ISN'T it time to do away with the blathering over Lancashire County Council's proposed closure of umpteen of its old folk's homes -- 19 in East Lancashire alone.
And for us to be given a frank admission from it and the government that this is much more to do with saving money than it is with ensuring elderly residents are properly looked after?
After all, don't the sums say it all -- when shutting 35 of its 45 homes will save the County £14.5 million, precisely the amount it would cost to bring them up to new government standards if they were all kept open?
But why the need for new standards in old folk's homes -- and for far fewer of them to be available in future when more and more elderly people are living longer and requiring care? It's not as if the existing homes are uninspected, unregulated hell holes, is it?
No, but keeping an elderly person in a local authority-run home is a dear do, costing £310 a week against the £235 charged by private-sector homes.
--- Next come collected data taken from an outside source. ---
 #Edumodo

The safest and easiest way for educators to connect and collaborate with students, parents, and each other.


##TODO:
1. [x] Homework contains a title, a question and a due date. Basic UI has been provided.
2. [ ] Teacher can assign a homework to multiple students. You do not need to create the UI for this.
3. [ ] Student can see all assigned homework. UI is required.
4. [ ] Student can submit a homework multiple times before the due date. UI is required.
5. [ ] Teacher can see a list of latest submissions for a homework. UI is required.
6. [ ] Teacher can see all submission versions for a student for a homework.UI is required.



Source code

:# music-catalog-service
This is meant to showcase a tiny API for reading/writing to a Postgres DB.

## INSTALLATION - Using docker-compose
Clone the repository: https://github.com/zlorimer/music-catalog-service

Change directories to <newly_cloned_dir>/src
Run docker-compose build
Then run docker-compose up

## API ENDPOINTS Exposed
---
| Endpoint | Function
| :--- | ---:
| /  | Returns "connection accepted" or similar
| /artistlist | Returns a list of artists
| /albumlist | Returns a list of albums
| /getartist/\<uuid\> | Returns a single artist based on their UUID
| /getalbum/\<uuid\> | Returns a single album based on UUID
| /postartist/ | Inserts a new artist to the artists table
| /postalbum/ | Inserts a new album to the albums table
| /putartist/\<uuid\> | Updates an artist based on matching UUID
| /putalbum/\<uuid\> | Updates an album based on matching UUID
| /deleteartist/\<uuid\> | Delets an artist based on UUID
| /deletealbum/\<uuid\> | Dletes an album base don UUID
Moving the goalposts to create a new generation of 'super' old folk's homes might sound grand, but not if it means there are far fewer residential-care places at the end of the day.
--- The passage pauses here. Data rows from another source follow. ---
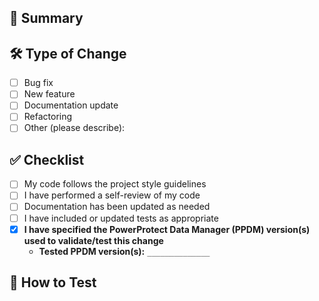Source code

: ## 🚀 Summary

<!-- Briefly explain your pull request: what does it change, what problem does it solve, and why is it needed?  
   Please link related issues if relevant. -->

## 🛠️ Type of Change

- [ ] Bug fix
- [ ] New feature
- [ ] Documentation update
- [ ] Refactoring
- [ ] Other (please describe):

## ✅ Checklist

- [ ] My code follows the project style guidelines
- [ ] I have performed a self-review of my code
- [ ] Documentation has been updated as needed
- [ ] I have included or updated tests as appropriate
- [x] **I have specified the PowerProtect Data Manager (PPDM) version(s) used to validate/test this change**
    - **Tested PPDM version(s):** `______________`

## 🧪 How to Test

<!-- List the steps to validate this PR:  
   - What needs to be set up?  
   - What script(s) or feature(s) should be tested?  
   - Expected outcomes? -->
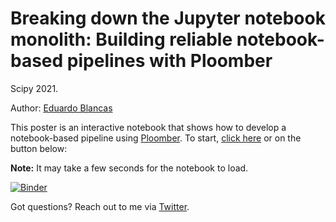 # Breaking down the Jupyter notebook monolith: Building reliable notebook-based pipelines with Ploomber

Scipy 2021.

Author: [Eduardo Blancas](https://twitter.com/edublancas)


This poster is an interactive notebook that shows how to develop a notebook-based pipeline using [Ploomber](https://github.com/ploomber/ploomber). To start, [click here]((https://mybinder.org/v2/gh/edublancas/scipy-2021/main?urlpath=lab/tree/index.ipynb)) or on the button below:

**Note:** It may take a few seconds for the notebook to load.

[![Binder](https://mybinder.org/badge_logo.svg)](https://mybinder.org/v2/gh/edublancas/scipy-2021/main?urlpath=lab/tree/index.ipynb)


Got questions? Reach out to me via [Twitter](https://twitter.com/edublancas).
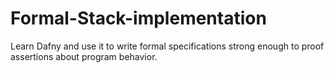# Formal-Stack-implementation
Learn Dafny and use it to write formal specifications strong enough to proof assertions about program behavior.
So we see a policy emerging of booting hundreds of old biddies and codgers out of county-run homes into the private ones in the meantime and, in future, of keeping more of them in their own homes, with carers calling in now and then to see to them. And, after all, can't the caring county council fairly claim that this is what the oldies want?
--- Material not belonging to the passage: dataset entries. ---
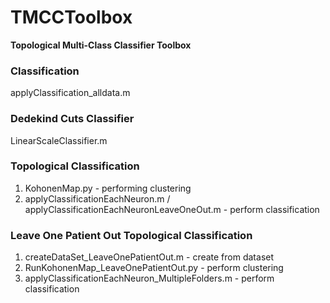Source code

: # TMCCToolbox

**Topological Multi-Class Classifier Toolbox**

### Classification
applyClassification_alldata.m


### Dedekind Cuts Classifier
LinearScaleClassifier.m

### Topological Classification
1. KohonenMap.py - performing clustering
2. applyClassificationEachNeuron.m / applyClassificationEachNeuronLeaveOneOut.m  - perform classification


### Leave One Patient Out Topological Classification
1. createDataSet_LeaveOnePatientOut.m  - create from dataset
2. RunKohonenMap_LeaveOnePatientOut.py - perform clustering
3. applyClassificationEachNeuron_MultipleFolders.m - perform classification
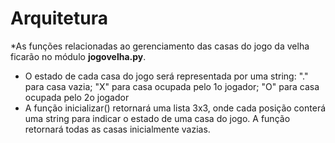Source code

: # Arquitetura
*As funções relacionadas ao gerenciamento das casas
do jogo da velha ficarão no módulo **jogovelha.py**.
* O estado de cada casa do jogo será representada
por uma string: "." para casa vazia; "X" para casa
ocupada pelo 1o jogador; "O" para casa ocupada pelo
2o jogador
* A função inicializar() retornará uma lista 3x3,
onde cada posição conterá uma string para indicar o
estado de uma casa do jogo. A função retornará todas
as casas inicialmente vazias.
Says Social Services supremo County Councillor Chris Cheetham: "The message we have been getting for some time is that people prefer to stay in their own homes and welcome the support that enables them to do that."
Well, of course, they do -- as long as they have the physical and mental capacity to remain independent with a bit of back-up help. The new outlook, however, seems to be to deny necessary residential care to hundreds of confused, immobile and incapable old folk who may very well need it. Is the county council saying that all those currently in old folk's homes don't really need to be there? If so, what are they doing there -- if that's what they are assessed as needing at present?
Furthermore, how can they be so sure that thousands of others will no longer need this level of care in future?
All they can be sure of is that denying it to them will be a darned sight cheaper.
Caring? Bull!
They're out to uproot scores of old folk already assessed as needing residential care, shove them into cheaper accommodation, separate them from their friends and the carers they are used to and upset them and possibly finish off some of them in the process -- all for the sake of dressed-up 'better' standards that are out to save money and which will condemn the next generation of elderly to virtual imprisonment in their own homes waiting for at best a couple of hours of domiciliary care a day, when once they had people to keep an eye on them round the clock in surroundings they could call home.
What a scandal!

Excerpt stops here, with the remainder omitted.